▶ [What you will do]
Wherever the word "文件资源管理器中" appears in the entries, copy the whole line.

▶ [Data]
=====
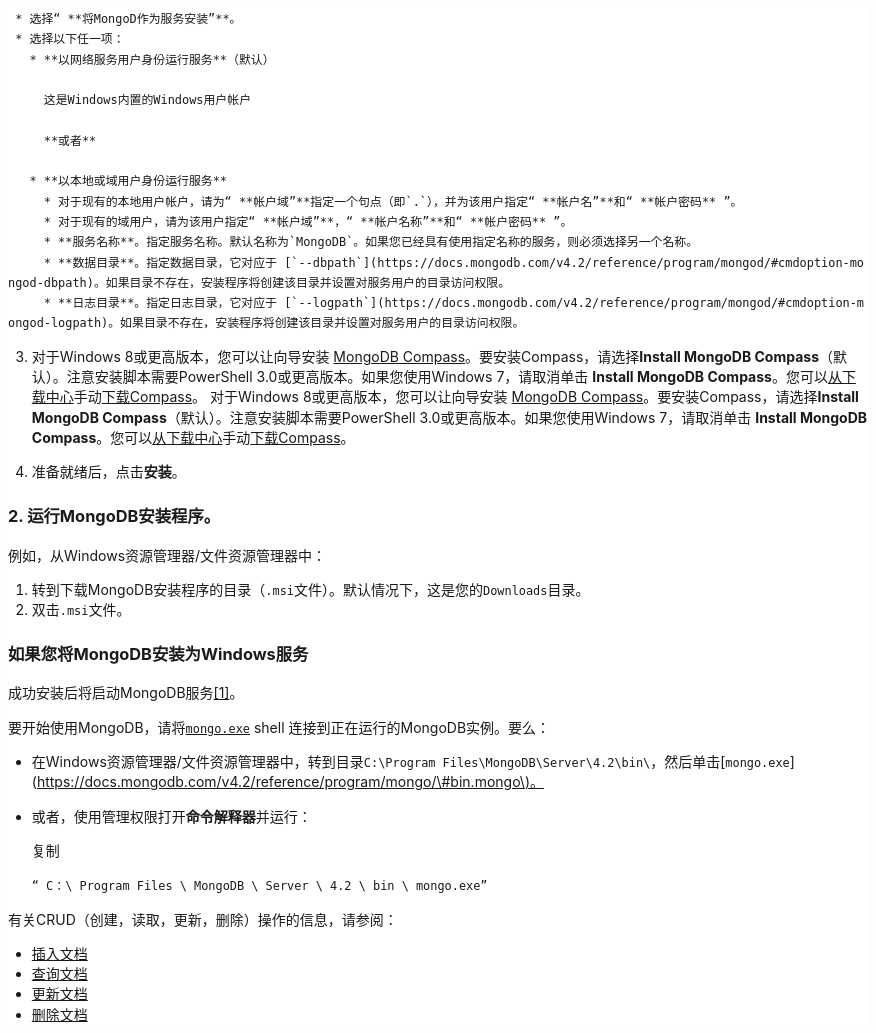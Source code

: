      * 选择“ **将MongoD作为服务安装”**。
     * 选择以下任一项：
       * **以网络服务用户身份运行服务**（默认）

         这是Windows内置的Windows用户帐户

         **或者**

       * **以本地或域用户身份运行服务**
         * 对于现有的本地用户帐户，请为“ **帐户域”**指定一个句点（即`.`），并为该用户指定“ **帐户名”**和“ **帐户密码** ”。
         * 对于现有的域用户，请为该用户指定“ **帐户域”**，“ **帐户名称”**和“ **帐户密码** ”。
         * **服务名称**。指定服务名称。默认名称为`MongoDB`。如果您已经具有使用指定名称的服务，则必须选择另一个名称。
         * **数据目录**。指定数据目录，它对应于 [`--dbpath`](https://docs.mongodb.com/v4.2/reference/program/mongod/#cmdoption-mongod-dbpath)。如果目录不存在，安装程序将创建该目录并设置对服务用户的目录访问权限。
         * **日志目录**。指定日志目录，它对应于 [`--logpath`](https://docs.mongodb.com/v4.2/reference/program/mongod/#cmdoption-mongod-logpath)。如果目录不存在，安装程序将创建该目录并设置对服务用户的目录访问权限。
3. 对于Windows 8或更高版本，您可以让向导安装 [MongoDB Compass](https://www.mongodb.com/products/compass)。要安装Compass，请选择**Install MongoDB Compass**（默认）。注意安装脚本需要PowerShell 3.0或更高版本。如果您使用Windows 7，请取消单击 **Install MongoDB Compass**。您可以[从下载中心](https://www.mongodb.com/download-center/compass?tck=docs_server)手动[下载Compass](https://www.mongodb.com/download-center/compass?tck=docs_server)。
   对于Windows 8或更高版本，您可以让向导安装 [MongoDB Compass](https://www.mongodb.com/products/compass)。要安装Compass，请选择**Install MongoDB Compass**（默认）。注意安装脚本需要PowerShell 3.0或更高版本。如果您使用Windows 7，请取消单击 **Install MongoDB Compass**。您可以[从下载中心](https://www.mongodb.com/download-center/compass?tck=docs_server)手动[下载Compass](https://www.mongodb.com/download-center/compass?tck=docs_server)。

4. 准备就绪后，点击**安装**。

### 2. 运行MongoDB安装程序。

例如，从Windows资源管理器/文件资源管理器中：

1. 转到下载MongoDB安装程序的目录（`.msi`文件）。默认情况下，这是您的`Downloads`目录。
2. 双击`.msi`文件。

### 如果您将MongoDB安装为Windows服务

成功安装后将启动MongoDB服务[\[1\]](https://docs.mongodb.com/v4.2/tutorial/install-mongodb-enterprise-on-windows/#cfg)。

要开始使用MongoDB，请将[`mongo.exe`](https://docs.mongodb.com/v4.2/reference/program/mongo/#bin.mongo) shell 连接到正在运行的MongoDB实例。要么：

* 在Windows资源管理器/文件资源管理器中，转到目录`C:\Program Files\MongoDB\Server\4.2\bin\`，然后单击\[`mongo.exe`\] \([https://docs.mongodb.com/v4.2/reference/program/mongo/\#bin.mongo\)。](https://docs.mongodb.com/v4.2/reference/program/mongo/#bin.mongo%29。)
* 或者，使用管理权限打开**命令解释器**并运行：

  复制

  ```text
  “ C：\ Program Files \ MongoDB \ Server \ 4.2 \ bin \ mongo.exe”
  ```

有关CRUD（创建，读取，更新，删除）操作的信息，请参阅：

* [插入文档](https://docs.mongodb.com/v4.2/tutorial/insert-documents/)
* [查询文档](https://docs.mongodb.com/v4.2/tutorial/query-documents/)
* [更新文档](https://docs.mongodb.com/v4.2/tutorial/update-documents/)
* [删除文档](https://docs.mongodb.com/v4.2/tutorial/remove-documents/)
=====
▶ [Exercise answer]
例如，从Windows资源管理器/文件资源管理器中：
* 在Windows资源管理器/文件资源管理器中，转到目录`C:\Program Files\MongoDB\Server\4.2\bin\`，然后单击\[`mongo.exe`\] \([https://docs.mongodb.com/v4.2/reference/program/mongo/\#bin.mongo\)。](https://docs.mongodb.com/v4.2/reference/program/mongo/#bin.mongo%29。)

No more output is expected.